Cercle Zetetique

Les "Saintes Ecritures" revisitées

par Paul-Eric Blanrue


Pendant de longs siècles le texte biblique fut pris au pied de la lettre par les plus savants des hommes : si Dieu avait inspiré scribes et prophètes, on pensait que le devoir des fidèles était de vénérer sa parole sans y apporter la moindre retouche personnelle. Le divin message, par nature (ou plutôt : par surnature) était nécessairement parfait et se suffisait à lui-même ; contester cette assertion, c'était pécher par orgueil et instiller le doute dans la foi, ce qui valait les pires ennuis.
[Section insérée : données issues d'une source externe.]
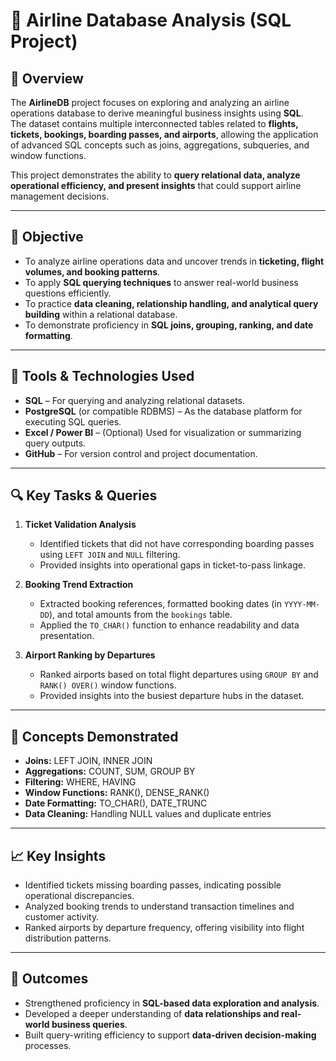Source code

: # 🛫 Airline Database Analysis (SQL Project)

## 📘 Overview
The **AirlineDB** project focuses on exploring and analyzing an airline operations database to derive meaningful business insights using **SQL**.  
The dataset contains multiple interconnected tables related to **flights, tickets, bookings, boarding passes, and airports**, allowing the application of advanced SQL concepts such as joins, aggregations, subqueries, and window functions.  

This project demonstrates the ability to **query relational data, analyze operational efficiency, and present insights** that could support airline management decisions.

---

## 🎯 Objective
- To analyze airline operations data and uncover trends in **ticketing, flight volumes, and booking patterns**.  
- To apply **SQL querying techniques** to answer real-world business questions efficiently.  
- To practice **data cleaning, relationship handling, and analytical query building** within a relational database.  
- To demonstrate proficiency in **SQL joins, grouping, ranking, and date formatting**.  

---

## 🧰 Tools & Technologies Used
- **SQL** – For querying and analyzing relational datasets.  
- **PostgreSQL** (or compatible RDBMS) – As the database platform for executing SQL queries.  
- **Excel / Power BI** – (Optional) Used for visualization or summarizing query outputs.  
- **GitHub** – For version control and project documentation.  

---

## 🔍 Key Tasks & Queries
1. **Ticket Validation Analysis**  
   - Identified tickets that did not have corresponding boarding passes using `LEFT JOIN` and `NULL` filtering.  
   - Provided insights into operational gaps in ticket-to-pass linkage.

2. **Booking Trend Extraction**  
   - Extracted booking references, formatted booking dates (in `YYYY-MM-DD`), and total amounts from the `bookings` table.  
   - Applied the `TO_CHAR()` function to enhance readability and data presentation.

3. **Airport Ranking by Departures**  
   - Ranked airports based on total flight departures using `GROUP BY` and `RANK() OVER()` window functions.  
   - Provided insights into the busiest departure hubs in the dataset.

---

## 🧠 Concepts Demonstrated
- **Joins:** LEFT JOIN, INNER JOIN  
- **Aggregations:** COUNT, SUM, GROUP BY  
- **Filtering:** WHERE, HAVING  
- **Window Functions:** RANK(), DENSE_RANK()  
- **Date Formatting:** TO_CHAR(), DATE_TRUNC  
- **Data Cleaning:** Handling NULL values and duplicate entries  

---

## 📈 Key Insights
- Identified tickets missing boarding passes, indicating possible operational discrepancies.  
- Analyzed booking trends to understand transaction timelines and customer activity.  
- Ranked airports by departure frequency, offering visibility into flight distribution patterns.  

---

## 🚀 Outcomes
- Strengthened proficiency in **SQL-based data exploration and analysis**.  
- Developed a deeper understanding of **data relationships and real-world business queries**.  
- Built query-writing efficiency to support **data-driven decision-making** processes.  





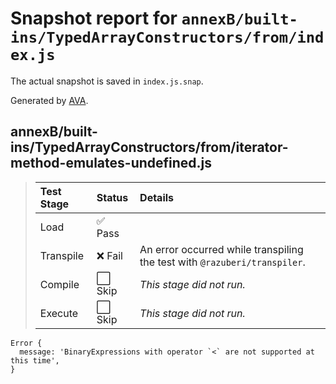 # Snapshot report for `annexB/built-ins/TypedArrayConstructors/from/index.js`

The actual snapshot is saved in `index.js.snap`.

Generated by [AVA](https://avajs.dev).

## annexB/built-ins/TypedArrayConstructors/from/iterator-method-emulates-undefined.js

> | Test Stage | Status | Details |
> | :-- | :-- | :-- |
> | Load | ✅ Pass |  |
> | Transpile | ❌ Fail | An error occurred while transpiling the test with `@razuberi/transpiler`. |
> | Compile | ⬜ Skip | *This stage did not run.* |
> | Execute | ⬜ Skip | *This stage did not run.* |

    Error {
      message: 'BinaryExpressions with operator `<` are not supported at this time',
    }

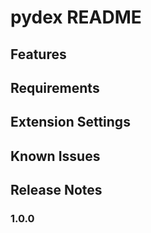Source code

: # pydex README



## Features


## Requirements

## Extension Settings



## Known Issues


## Release Notes


### 1.0.0
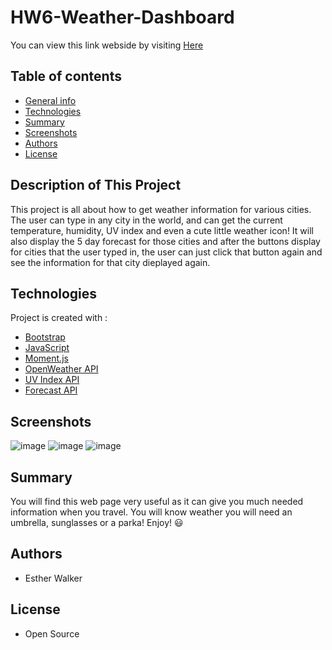 # HW6-Weather-Dashboard

You can view this link webside by visiting [Here](https://dragonbabe.github.io/HW6-Weather-Dashboard/)

## Table of contents
- [General info](#general-info)
- [Technologies](#Technologies)
- [Summary](#Summary)
- [Screenshots](#screenshots)
- [Authors](#authors)
- [License](#license)
## Description of This Project
This project is all about how to get weather information for various cities. The user can type in any city in the world, and can get the current temperature, humidity, UV index and even a cute little weather icon! It will also display the 5 day forecast for those cities and after the buttons display for cities that the user typed in, the user can just click that button again and see the information for that city dieplayed again.
## Technologies
Project is created with :
- [Bootstrap](https://getbootstrap.com/)
- [JavaScript](https://www.javascript.com/)
- [Moment.js](https://momentjs.com/)
- [OpenWeather API](https://openweathermap.org/api)
- [UV Index API](https://api.openuv.io/api/v1/uv?lat=)
- [Forecast API](https://api.openweathermap.org/data/2.5/forecast)
## Screenshots
![image](https://encrypted-tbn0.gstatic.com/images?q=tbn:ANd9GcRcKyEmkHTh_sURToTv-c-pFwFu_ZDiHViPLHqMgWjdDiEpnoQF&s)
![image](https://encrypted-tbn0.gstatic.com/images?q=tbn:ANd9GcSpyCRyE6QhNLE_RuX7YdYxHcZnAaLuroyK7o4SyFX7pkFht7EV&s)
![image](https://encrypted-tbn0.gstatic.com/images?q=tbn:ANd9GcRP739YoBzvxydnlsA736EBk-qe4BAwEmGk-TadkkQqB5RbaNFF&s)
## Summary
You will find this web page very useful as it can give you much needed information when you travel. You will know weather you will need an umbrella, sunglasses or a parka! Enjoy! :smiley:
## Authors
- Esther Walker
## License
- Open Source
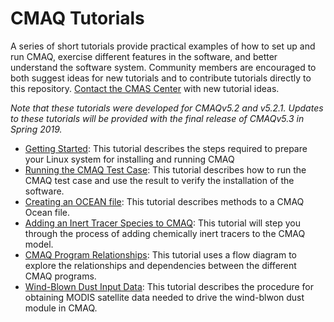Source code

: CMAQ Tutorials
==============

A series of short tutorials provide practical examples of how to set up and run CMAQ, exercise different features in the software, and better understand the software system. Community members are encouraged to both suggest ideas for new tutorials and to contribute tutorials directly to this repository. [Contact the CMAS Center](cmas@unc.edu) with new tutorial ideas.

_Note that these tutorials were developed for CMAQv5.2 and v5.2.1.  Updates to these tutorials will be provided with the final release of CMAQv5.3 in Spring 2019._

- [Getting Started](CMAQ_GettingStarted.md): This tutorial describes the steps required to prepare your Linux system for installing and running CMAQ
- [Running the CMAQ Test Case](CMAQ_Benchmark.md): This tutorial describes how to run the CMAQ test case and use the result to verify the installation of the software.
- [Creating an OCEAN file](CMAQ_OceanFile.md): This tutorial describes methods to a CMAQ Ocean file.
- [Adding an Inert Tracer Species to CMAQ](CMAQ_Tracers.md): This tutorial will step you through the process of adding chemically inert tracers to the CMAQ model.  
- [CMAQ Program Relationships](CMAQ_ProgramFlows.md): This tutorial uses a flow diagram to explore the relationships and dependencies between the different CMAQ programs.    
- [Wind-Blown Dust Input Data](CMAQ_DustInput.md): This tutorial describes the procedure for obtaining MODIS satellite data needed to drive the wind-blwon dust module in CMAQ.  


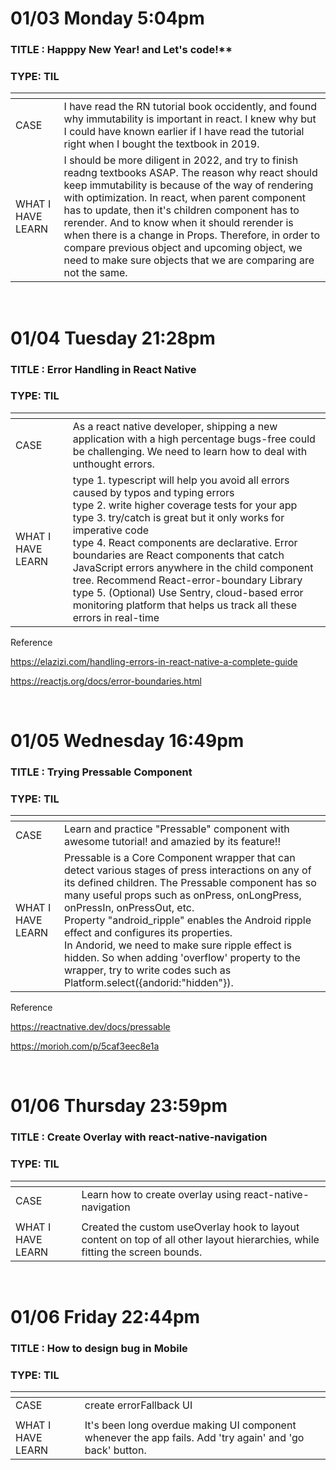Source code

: # 01/03 Monday 5:04pm <br/>

### TITLE : Happpy New Year! and Let's code!\*\* <br/>

### TYPE: TIL

| <!-- -->          | <!-- -->                                                                                                                                                                                                                                                                                                                                                                                                                                                                                      |
| ----------------- | --------------------------------------------------------------------------------------------------------------------------------------------------------------------------------------------------------------------------------------------------------------------------------------------------------------------------------------------------------------------------------------------------------------------------------------------------------------------------------------------- |
| CASE              | I have read the RN tutorial book occidently, and found why immutability is important in react. I knew why but I could have known earlier if I have read the tutorial right when I bought the textbook in 2019.                                                                                                                                                                                                                                                                                |
| WHAT I HAVE LEARN | I should be more diligent in 2022, and try to finish readng textbooks ASAP. The reason why react should keep immutability is because of the way of rendering with optimization. In react, when parent component has to update, then it's children component has to rerender. And to know when it should rerender is when there is a change in Props. Therefore, in order to compare previous object and upcoming object, we need to make sure objects that we are comparing are not the same. |

<br>

# 01/04 Tuesday 21:28pm <br/>

### TITLE : Error Handling in React Native <br/>

### TYPE: TIL

| <!-- -->          | <!-- -->                                                                                                                                                                                                                                                                                                                                                                                                                                                                                                                                       |
| ----------------- | ---------------------------------------------------------------------------------------------------------------------------------------------------------------------------------------------------------------------------------------------------------------------------------------------------------------------------------------------------------------------------------------------------------------------------------------------------------------------------------------------------------------------------------------------- |
| CASE              | As a react native developer, shipping a new application with a high percentage bugs-free could be challenging. We need to learn how to deal with unthought errors.                                                                                                                                                                                                                                                                                                                                                                             |
| WHAT I HAVE LEARN | type 1. typescript will help you avoid all errors caused by typos and typing errors <br/> type 2. write higher coverage tests for your app <br/> type 3. try/catch is great but it only works for imperative code <br/> type 4. React components are declarative. Error boundaries are React components that catch JavaScript errors anywhere in the child component tree. Recommend React-error-boundary Library <br/> type 5. (Optional) Use Sentry, cloud-based error monitoring platform that helps us track all these errors in real-time |

Reference

https://elazizi.com/handling-errors-in-react-native-a-complete-guide

https://reactjs.org/docs/error-boundaries.html

<br>

# 01/05 Wednesday 16:49pm <br/>

### TITLE : Trying Pressable Component <br/>

### TYPE: TIL

| <!-- -->          | <!-- -->                                                                                                                                                                                                                                                                                                                                                                                                                                                                                                                 |
| ----------------- | ------------------------------------------------------------------------------------------------------------------------------------------------------------------------------------------------------------------------------------------------------------------------------------------------------------------------------------------------------------------------------------------------------------------------------------------------------------------------------------------------------------------------ |
| CASE              | Learn and practice "Pressable" component with awesome tutorial! and amazied by its feature!!                                                                                                                                                                                                                                                                                                                                                                                                                             |
| WHAT I HAVE LEARN | Pressable is a Core Component wrapper that can detect various stages of press interactions on any of its defined children. The Pressable component has so many useful props such as onPress, onLongPress, onPressIn, onPressOut, etc. <br/> Property "android_ripple" enables the Android ripple effect and configures its properties.<br/> In Andorid, we need to make sure ripple effect is hidden. So when adding 'overflow' property to the wrapper, try to write codes such as Platform.select({andorid:"hidden"}). |

Reference

https://reactnative.dev/docs/pressable

https://morioh.com/p/5caf3eec8e1a

<br>

# 01/06 Thursday 23:59pm <br/>

### TITLE : Create Overlay with react-native-navigation <br/>

### TYPE: TIL

| <!-- -->          | <!-- -->                                                                                                                      |
| ----------------- | ----------------------------------------------------------------------------------------------------------------------------- |
| CASE              | Learn how to create overlay using react-native-navigation                                                                     |
|                   |
| WHAT I HAVE LEARN | Created the custom useOverlay hook to layout content on top of all other layout hierarchies, while fitting the screen bounds. |

<br>

# 01/06 Friday 22:44pm <br/>

### TITLE : How to design bug in Mobile <br/>

### TYPE: TIL

| <!-- -->          | <!-- -->                                                                                                 |
| ----------------- | -------------------------------------------------------------------------------------------------------- |
| CASE              | create errorFallback UI                                                                                  |
|                   |
| WHAT I HAVE LEARN | It's been long overdue making UI component whenever the app fails. Add 'try again' and 'go back' button. |
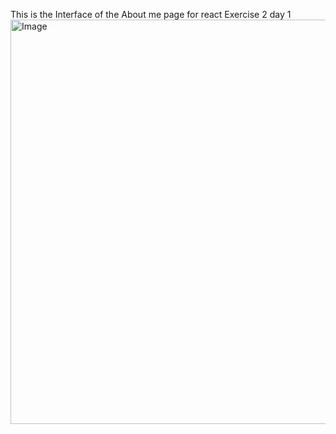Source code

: This is the Interface of the About me page for react Exercise 2 day 1
<img width="1479" height="647" alt="Image" src="https://github.com/user-attachments/assets/c8aefc45-62b0-4fbe-8d48-5e55362d025b" />
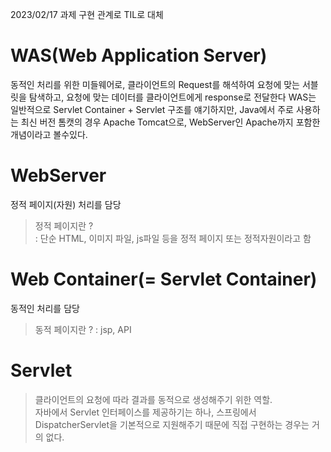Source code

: 2023/02/17 과제 구현 관계로 TIL로 대체 

# WAS(Web Application Server)
동적인 처리를 위한 미들웨어로, 클라이언트의 Request를 해석하여 요청에 맞는 서블릿을 탐색하고, 요청에 맞는 데이터를 클라이언트에게 response로 전달한다
WAS는 일반적으로 Servlet Container + Servlet 구조를 얘기하지만, Java에서 주로 사용하는 최신 버전 톰캣의 경우 Apache Tomcat으로, WebServer인 Apache까지 포함한 개념이라고 볼수있다.


# WebServer 

 정적 페이지(자원) 처리를 담당
 > 정적 페이지란 ? <br>
 > : 단순 HTML, 이미지 파일, js파일 등을 정적 페이지 또는 정적자원이라고 함

# Web Container(= Servlet Container)
동적인 처리를 담당
> 동적 페이지란 ?
> : jsp, API 
# Servlet
 >클라이언트의 요청에 따라 결과를 동적으로 생성해주기 위한 역할.<br>
  자바에서 Servlet 인터페이스를 제공하기는 하나, 스프링에서 DispatcherServlet을 기본적으로 지원해주기 때문에
  직접 구현하는 경우는 거의 없다.






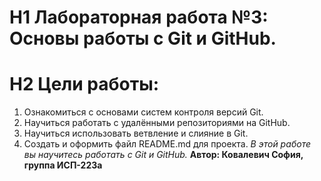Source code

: # H1 Лабораторная работа №3: Основы работы с Git и GitHub.
# H2 Цели работы:
1. Ознакомиться с основами систем контроля версий Git.
2. Научиться работать с удалёнными репозиториями на GitHub.
3. Научиться использовать ветвление и слияние в Git.
4. Создать и оформить файл README.md для проекта.
*В этой работе вы научитесь работать с Git и GitHub.*
**Автор: Ковалевич София, группа ИСП-223а**
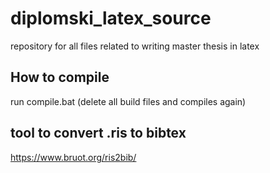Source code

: # diplomski_latex_source
repository for all files related to writing master thesis in latex

## How to compile
run compile.bat (delete all build files and compiles again)

## tool to convert .ris to bibtex
https://www.bruot.org/ris2bib/
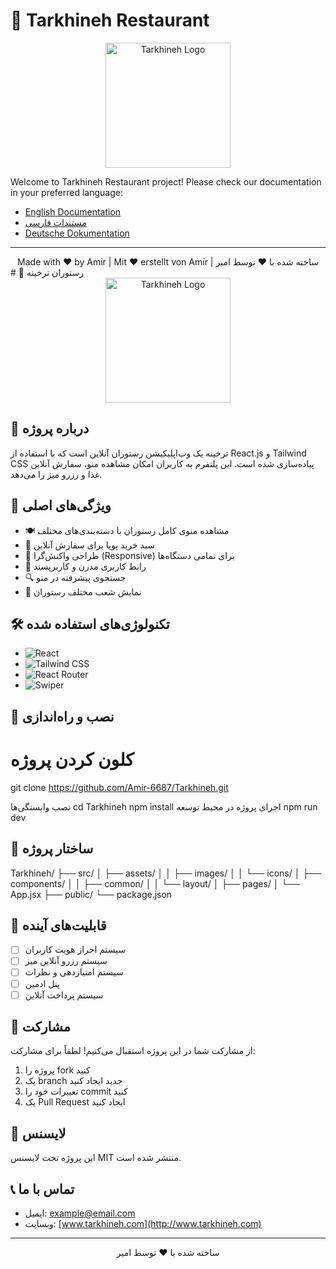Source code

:# 🌿 Tarkhineh Restaurant

<div align="center">
  <img src="./src/assets/images/logo.png" alt="Tarkhineh Logo" width="200"/>
</div>

Welcome to Tarkhineh Restaurant project! Please check our documentation in your preferred language:

- [English Documentation](./README_ENG.md)
- [مستندات فارسی](./README_FA.md)
- [Deutsche Dokumentation](./README_DE.md)

---

<div align="center">
  Made with ❤️ by Amir | Mit ❤️ erstellt von Amir | ساخته شده با ❤️ توسط امیر
</div> 
# 🌿 رستوران ترخینه

<div align="center">
  <img src="./src/assets/images/logo.png" alt="Tarkhineh Logo" width="200"/>
</div>

## 📖 درباره پروژه

ترخینه یک وب‌اپلیکیشن رستوران آنلاین است که با استفاده از React.js و Tailwind CSS پیاده‌سازی شده است. این پلتفرم به کاربران امکان مشاهده منو، سفارش آنلاین غذا و رزرو میز را می‌دهد.

## 🚀 ویژگی‌های اصلی

- 🍽️ مشاهده منوی کامل رستوران با دسته‌بندی‌های مختلف
- 🛒 سبد خرید پویا برای سفارش آنلاین
- 📱 طراحی واکنش‌گرا (Responsive) برای تمامی دستگاه‌ها
- 🎨 رابط کاربری مدرن و کاربرپسند
- 🔍 جستجوی پیشرفته در منو
- 📍 نمایش شعب مختلف رستوران

## 🛠️ تکنولوژی‌های استفاده شده

- ![React](https://img.shields.io/badge/React-20232A?style=for-the-badge&logo=react&logoColor=61DAFB)
- ![Tailwind CSS](https://img.shields.io/badge/Tailwind_CSS-38B2AC?style=for-the-badge&logo=tailwind-css&logoColor=white)
- ![React Router](https://img.shields.io/badge/React_Router-CA4245?style=for-the-badge&logo=react-router&logoColor=white)
- ![Swiper](https://img.shields.io/badge/Swiper-6332F6?style=for-the-badge&logo=swiper&logoColor=white)

## 🚀 نصب و راه‌اندازی

# کلون کردن پروژه

git clone https://github.com/Amir-6687/Tarkhineh.git

نصب وابستگی‌ها
cd Tarkhineh
npm install
اجرای پروژه در محیط توسعه
npm run dev

## 📁 ساختار پروژه

Tarkhineh/
├── src/
│ ├── assets/
│ │ ├── images/
│ │ └── icons/
│ ├── components/
│ │ ├── common/
│ │ └── layout/
│ ├── pages/
│ └── App.jsx
├── public/
└── package.json

## 🎯 قابلیت‌های آینده

- [ ] سیستم احراز هویت کاربران
- [ ] سیستم رزرو آنلاین میز
- [ ] سیستم امتیازدهی و نظرات
- [ ] پنل ادمین
- [ ] سیستم پرداخت آنلاین

## 👥 مشارکت

از مشارکت شما در این پروژه استقبال می‌کنیم! لطفاً برای مشارکت:

1. پروژه را fork کنید
2. یک branch جدید ایجاد کنید
3. تغییرات خود را commit کنید
4. یک Pull Request ایجاد کنید

## 📝 لایسنس

این پروژه تحت لایسنس MIT منتشر شده است.

## 📞 تماس با ما

- ایمیل: [example@email.com](mailto:example@email.com)
- وبسایت: [www.tarkhineh.com](http://www.tarkhineh.com)

---

<div align="center">
  ساخته شده با ❤️ توسط امیر
</div>
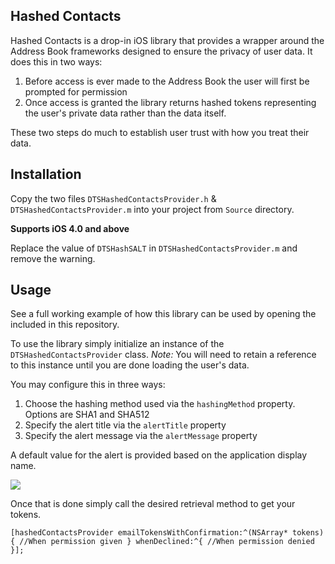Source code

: ## Hashed Contacts

Hashed Contacts is a drop-in iOS library that provides a wrapper around the Address Book frameworks designed to ensure the privacy of user data.  It does this in two ways:

1. Before access is ever made to the Address Book the user will first be prompted for permission
1. Once access is granted the library returns hashed tokens representing the user's private data rather than the data itself.

These two steps do much to establish user trust with how you treat their data.

## Installation

Copy the two files `DTSHashedContactsProvider.h` & `DTSHashedContactsProvider.m` into your project from `Source` directory.

__Supports iOS 4.0 and above__

Replace the value of `DTSHashSALT` in `DTSHashedContactsProvider.m` and remove the warning.

## Usage

See a full working example of how this library can be used by opening the included in this repository.

To use the library simply initialize an instance of the `DTSHashedContactsProvider` class.  _Note:_ You will need to retain a reference to this instance until you are done loading the user's data.

You may configure this in three ways:

1. Choose the hashing method used via the `hashingMethod` property.  Options are SHA1 and SHA512
1. Specify the alert title via the `alertTitle` property
1. Specify the alert message via the `alertMessage` property

A default value for the alert is provided based on the application display name.

![](https://github.com/crossforward/HashedContacts/raw/master/alert_example.png)

Once that is done simply call the desired retrieval method to get your tokens.

`[hashedContactsProvider emailTokensWithConfirmation:^(NSArray* tokens) {
    //When permission given
 } whenDeclined:^{
     //When permission denied
 }];`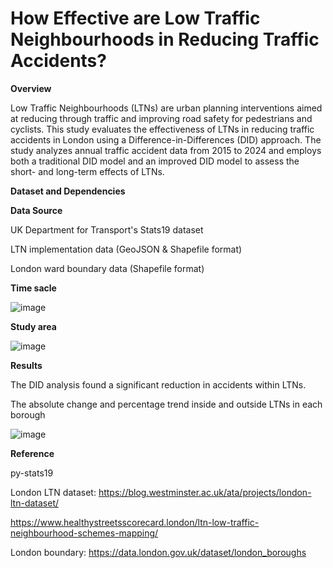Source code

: # How Effective are Low Traffic Neighbourhoods in Reducing Traffic Accidents? 

**Overview**

Low Traffic Neighbourhoods (LTNs) are urban planning interventions aimed at reducing through traffic and improving road safety for pedestrians and cyclists. This study evaluates the effectiveness of LTNs in reducing traffic accidents in London using a Difference-in-Differences (DID) approach. The study analyzes annual traffic accident data from 2015 to 2024 and employs both a traditional DID model and an improved DID model to assess the short- and long-term effects of LTNs.  


**Dataset and Dependencies**  

**Data Source**

UK Department for Transport's Stats19 dataset

LTN implementation data (GeoJSON & Shapefile format)

London ward boundary data (Shapefile format) 



**Time sacle**

![image](https://github.com/user-attachments/assets/859c745c-0365-4a89-abcc-a0ba64e96c42)


**Study area**

![image](https://github.com/user-attachments/assets/b40742eb-aae8-4456-b677-a03b66c319c9)


**Results**

The DID analysis found a significant reduction in accidents within LTNs.

The absolute change and percentage trend inside and outside LTNs in each borough

![image](https://github.com/user-attachments/assets/c604c3d2-5dbd-47c8-8bfd-153d3cfe4a0f)


**Reference**

py-stats19

London LTN dataset: https://blog.westminster.ac.uk/ata/projects/london-ltn-dataset/

https://www.healthystreetsscorecard.london/ltn-low-traffic-neighbourhood-schemes-mapping/

London boundary: https://data.london.gov.uk/dataset/london_boroughs
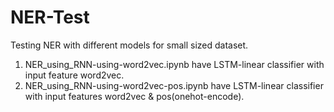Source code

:# NER-Test
Testing NER with different models for small sized dataset.
1. NER_using_RNN-using-word2vec.ipynb have LSTM-linear classifier with input feature word2vec.
2. NER_using_RNN-using-word2vec-pos.ipynb have LSTM-linear classifier with input features word2vec & pos(onehot-encode).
On chercha donc la Vérité dans la Bible (je parle de la Bible chrétienne) en privilégiant à outrance le premier degré. A toute une civilisation, le Déluge de Noé, la traversée de la Mer Morte à pieds secs, parurent aussi indéniables que la guerre des Gaules ou la bataille de Bouvines, aux XVIe et XVIIe siècles, une centaine de commentateurs s'acharnèrent à trouver l'âge de l'Univers d'aprés la chronologie biblique de la Genèse : entre -3928 et -4103, disaient-ils; sur les recommandations de Bède le Vénérable, Lactance, St. Thomas d'Aquin et moultes autres personnalités aussi sages, de savants hommes d'Eglise cherchèrent benoîtement à localiser l'Eden : certains le dénichèrent en Babylonie, d'autres en Arménie, d'autres encore affirmèrent qu'il était situé en Palestine et jamais aucun d'entre eux ne se découragea ; Grégoire de Nizance, Isidore de Séville, les têtes pensantes de la Chrétienté triomphante débattirent avec un imperturbable sérieux de la date à laquelle le Paradis avait été "planté devant Dieu" : le 25 mars était la date la plus couramment retenue, encore que le 25 octobre eût ses fervents partisans - et pour l'année, c'était un autre problème... Agostino Inveges n'hésita pas, pour sa part, à préciser que l'expulsion d'Adam et Eve eut lieu à 4 heures de l'aprés-midi, un vendredi 1er avril !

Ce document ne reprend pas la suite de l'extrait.